Work to be completed - Apart from the images, repeat the data below exactly as written.

Input data -
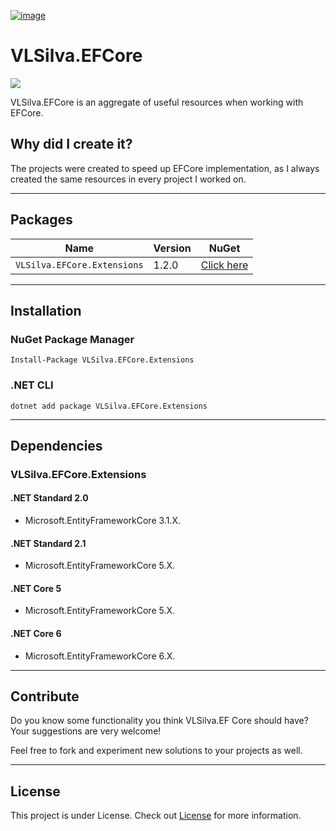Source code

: [![image](https://img.shields.io/badge/LinkedIn-0077B5?style=for-the-badge&logo=linkedin&logoColor=white)](https://www.linkedin.com/in/vitorluisdss/)
# VLSilva.EFCore

<img src="https://i.imgur.com/plcvDhF.png">

VLSilva.EFCore is an aggregate of useful resources when working with EFCore.

## Why did I create it?
The projects were created to speed up EFCore implementation, as I always created the same resources in every project I worked on.

---

## Packages
| Name |  Version | NuGet |
| ------- | ----- | ----- |
| `VLSilva.EFCore.Extensions` | 1.2.0 | [Click here](https://www.nuget.org/packages/VLSilva.EFCore.Extensions) |

---

## Installation

### NuGet Package Manager
    Install-Package VLSilva.EFCore.Extensions

### .NET CLI
    dotnet add package VLSilva.EFCore.Extensions
    
---

## Dependencies

### VLSilva.EFCore.Extensions

#### .NET Standard 2.0
- Microsoft.EntityFrameworkCore 3.1.X.

#### .NET Standard 2.1
- Microsoft.EntityFrameworkCore 5.X.

#### .NET Core 5
- Microsoft.EntityFrameworkCore 5.X.

#### .NET Core 6
- Microsoft.EntityFrameworkCore 6.X.

---
 
## Contribute
Do you know some functionality you think VLSilva.EF Core should have? Your suggestions are very welcome!

Feel free to fork and experiment new solutions to your projects as well.

---

## License

This project is under License. Check out [License](LICENSE) for more information.

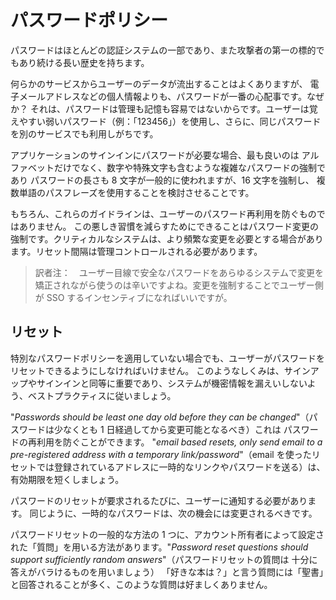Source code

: パスワードポリシー
=================

パスワードはほとんどの認証システムの一部であり、また攻撃者の第一の標的でもあり続ける長い歴史を持ちます。

何らかのサービスからユーザーのデータが流出することはよくありますが、
電子メールアドレスなどの個人情報よりも、パスワードが一番の心配事です。なぜか？
それは、パスワードは管理も記憶も容易ではないからです。ユーザーは覚えやすい弱いパスワード（例：「123456」）を使用し、さらに、同じパスワードを別のサービスでも利用しがちです。

アプリケーションのサインインにパスワードが必要な場合、最も良いのは
アルファベットだけでなく、数字や特殊文字も含むような複雑なパスワードの強制であり
パスワードの長さも 8 文字が一般的に使われますが、16 文字を強制し、
複数単語のパスフレーズを使用することを検討させることです。

もちろん、これらのガイドラインは、ユーザーのパスワード再利用を防ぐものではありません。
この悪しき習慣を減らすためにできることはパスワード変更の強制です。クリティカルなシステムは、より頻繁な変更を必要とする場合があります。リセット間隔は管理コントロールされる必要があります。
> 訳者注：　ユーザー目線で安全なパスワードをあらゆるシステムで変更を矯正されながら使うのは辛いですよね。変更を強制することでユーザー側が SSO するインセンティブになればいいですが。

## リセット

特別なパスワードポリシーを適用していない場合でも、ユーザーがパスワードをリセットできるようにしなければいけません。
このようなしくみは、サインアップやサインインと同等に重要であり、システムが機密情報を漏えいしないよう、ベストプラクティスに従いましょう。

"_Passwords should be least one day old before they can be changed_"（パスワードは少なくとも 1 日経過してから変更可能となるべき）これは
パスワードの再利用を防ぐことができます。
"_email based resets, only send email to a pre-registered address with a temporary link/password_"（email を使ったリセットでは登録されているアドレスに一時的なリンクやパスワードを送る）は、有効期限を短くしましょう。

パスワードのリセットが要求されるたびに、ユーザーに通知する必要があります。
同じように、一時的なパスワードは、次の機会には変更されるべきです。

パスワードリセットの一般的な方法の 1 つに、アカウント所有者によって設定された「質問」を用いる方法があります。"_Password reset questions
should support sufficiently random answers_"（パスワードリセットの質問は
十分に答えがバラけるものを用いましょう）
「好きな本は？」と言う質問には「聖書」と回答されることが多く、このような質問は好ましくありません。

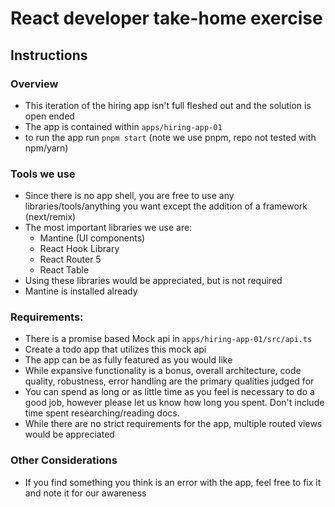 # React developer take-home exercise

## Instructions

### Overview

- This iteration of the hiring app isn't full fleshed out and the solution is open ended
- The app is contained within `apps/hiring-app-01`
- to run the app run `pnpm start` (note we use pnpm, repo not tested with npm/yarn)

### Tools we use

- Since there is no app shell, you are free to use any libraries/tools/anything you want except the addition of a framework (next/remix)
- The most important libraries we use are:
  - Mantine (UI components)
  - React Hook Library
  - React Router 5
  - React Table
- Using these libraries would be appreciated, but is not required
- Mantine is installed already

### Requirements:

- There is a promise based Mock api in `apps/hiring-app-01/src/api.ts`
- Create a todo app that utilizes this mock api
- The app can be as fully featured as you would like
- While expansive functionality is a bonus, overall architecture, code quality, 
robustness, error handling are the primary qualities judged for
- You can spend as long or as little time as you feel is necessary to do a good job, however please let us know how long you spent.
Don't include time spent researching/reading docs.
- While there are no strict requirements for the app, multiple routed views would be appreciated

### Other Considerations

- If you find something you think is an error with the app, feel free to fix it and note it for our awareness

Completed task -
Source code

: [![image](https://img.shields.io/badge/LinkedIn-0077B5?style=for-the-badge&logo=linkedin&logoColor=white)](https://www.linkedin.com/in/vitorluisdss/)
# VLSilva.EFCore

<img src="https://i.imgur.com/plcvDhF.png">

VLSilva.EFCore is an aggregate of useful resources when working with EFCore.

## Why did I create it?
The projects were created to speed up EFCore implementation, as I always created the same resources in every project I worked on.

---

## Packages
| Name |  Version | NuGet |
| ------- | ----- | ----- |
| `VLSilva.EFCore.Extensions` | 1.2.0 | [Click here](https://www.nuget.org/packages/VLSilva.EFCore.Extensions) |

---

## Installation

### NuGet Package Manager
    Install-Package VLSilva.EFCore.Extensions

### .NET CLI
    dotnet add package VLSilva.EFCore.Extensions
    
---

## Dependencies

### VLSilva.EFCore.Extensions

#### .NET Standard 2.0
- Microsoft.EntityFrameworkCore 3.1.X.

#### .NET Standard 2.1
- Microsoft.EntityFrameworkCore 5.X.

#### .NET Core 5
- Microsoft.EntityFrameworkCore 5.X.

#### .NET Core 6
- Microsoft.EntityFrameworkCore 6.X.

---
 
## Contribute
Do you know some functionality you think VLSilva.EF Core should have? Your suggestions are very welcome!

Feel free to fork and experiment new solutions to your projects as well.

---

## License

This project is under License. Check out [License](LICENSE) for more information.

Source code

: パスワードポリシー
=================

パスワードはほとんどの認証システムの一部であり、また攻撃者の第一の標的でもあり続ける長い歴史を持ちます。

何らかのサービスからユーザーのデータが流出することはよくありますが、
電子メールアドレスなどの個人情報よりも、パスワードが一番の心配事です。なぜか？
それは、パスワードは管理も記憶も容易ではないからです。ユーザーは覚えやすい弱いパスワード（例：「123456」）を使用し、さらに、同じパスワードを別のサービスでも利用しがちです。

アプリケーションのサインインにパスワードが必要な場合、最も良いのは
アルファベットだけでなく、数字や特殊文字も含むような複雑なパスワードの強制であり
パスワードの長さも 8 文字が一般的に使われますが、16 文字を強制し、
複数単語のパスフレーズを使用することを検討させることです。

もちろん、これらのガイドラインは、ユーザーのパスワード再利用を防ぐものではありません。
この悪しき習慣を減らすためにできることはパスワード変更の強制です。クリティカルなシステムは、より頻繁な変更を必要とする場合があります。リセット間隔は管理コントロールされる必要があります。
> 訳者注：　ユーザー目線で安全なパスワードをあらゆるシステムで変更を矯正されながら使うのは辛いですよね。変更を強制することでユーザー側が SSO するインセンティブになればいいですが。

## リセット

特別なパスワードポリシーを適用していない場合でも、ユーザーがパスワードをリセットできるようにしなければいけません。
このようなしくみは、サインアップやサインインと同等に重要であり、システムが機密情報を漏えいしないよう、ベストプラクティスに従いましょう。

"_Passwords should be least one day old before they can be changed_"（パスワードは少なくとも 1 日経過してから変更可能となるべき）これは
パスワードの再利用を防ぐことができます。
"_email based resets, only send email to a pre-registered address with a temporary link/password_"（email を使ったリセットでは登録されているアドレスに一時的なリンクやパスワードを送る）は、有効期限を短くしましょう。

パスワードのリセットが要求されるたびに、ユーザーに通知する必要があります。
同じように、一時的なパスワードは、次の機会には変更されるべきです。

パスワードリセットの一般的な方法の 1 つに、アカウント所有者によって設定された「質問」を用いる方法があります。"_Password reset questions
should support sufficiently random answers_"（パスワードリセットの質問は
十分に答えがバラけるものを用いましょう）
「好きな本は？」と言う質問には「聖書」と回答されることが多く、このような質問は好ましくありません。

 # React developer take-home exercise

## Instructions

### Overview

- This iteration of the hiring app isn't full fleshed out and the solution is open ended
- The app is contained within `apps/hiring-app-01`
- to run the app run `pnpm start` (note we use pnpm, repo not tested with npm/yarn)

### Tools we use

- Since there is no app shell, you are free to use any libraries/tools/anything you want except the addition of a framework (next/remix)
- The most important libraries we use are:
  - Mantine (UI components)
  - React Hook Library
  - React Router 5
  - React Table
- Using these libraries would be appreciated, but is not required
- Mantine is installed already

### Requirements:

- There is a promise based Mock api in `apps/hiring-app-01/src/api.ts`
- Create a todo app that utilizes this mock api
- The app can be as fully featured as you would like
- While expansive functionality is a bonus, overall architecture, code quality, 
robustness, error handling are the primary qualities judged for
- You can spend as long or as little time as you feel is necessary to do a good job, however please let us know how long you spent.
Don't include time spent researching/reading docs.
- While there are no strict requirements for the app, multiple routed views would be appreciated

### Other Considerations

- If you find something you think is an error with the app, feel free to fix it and note it for our awareness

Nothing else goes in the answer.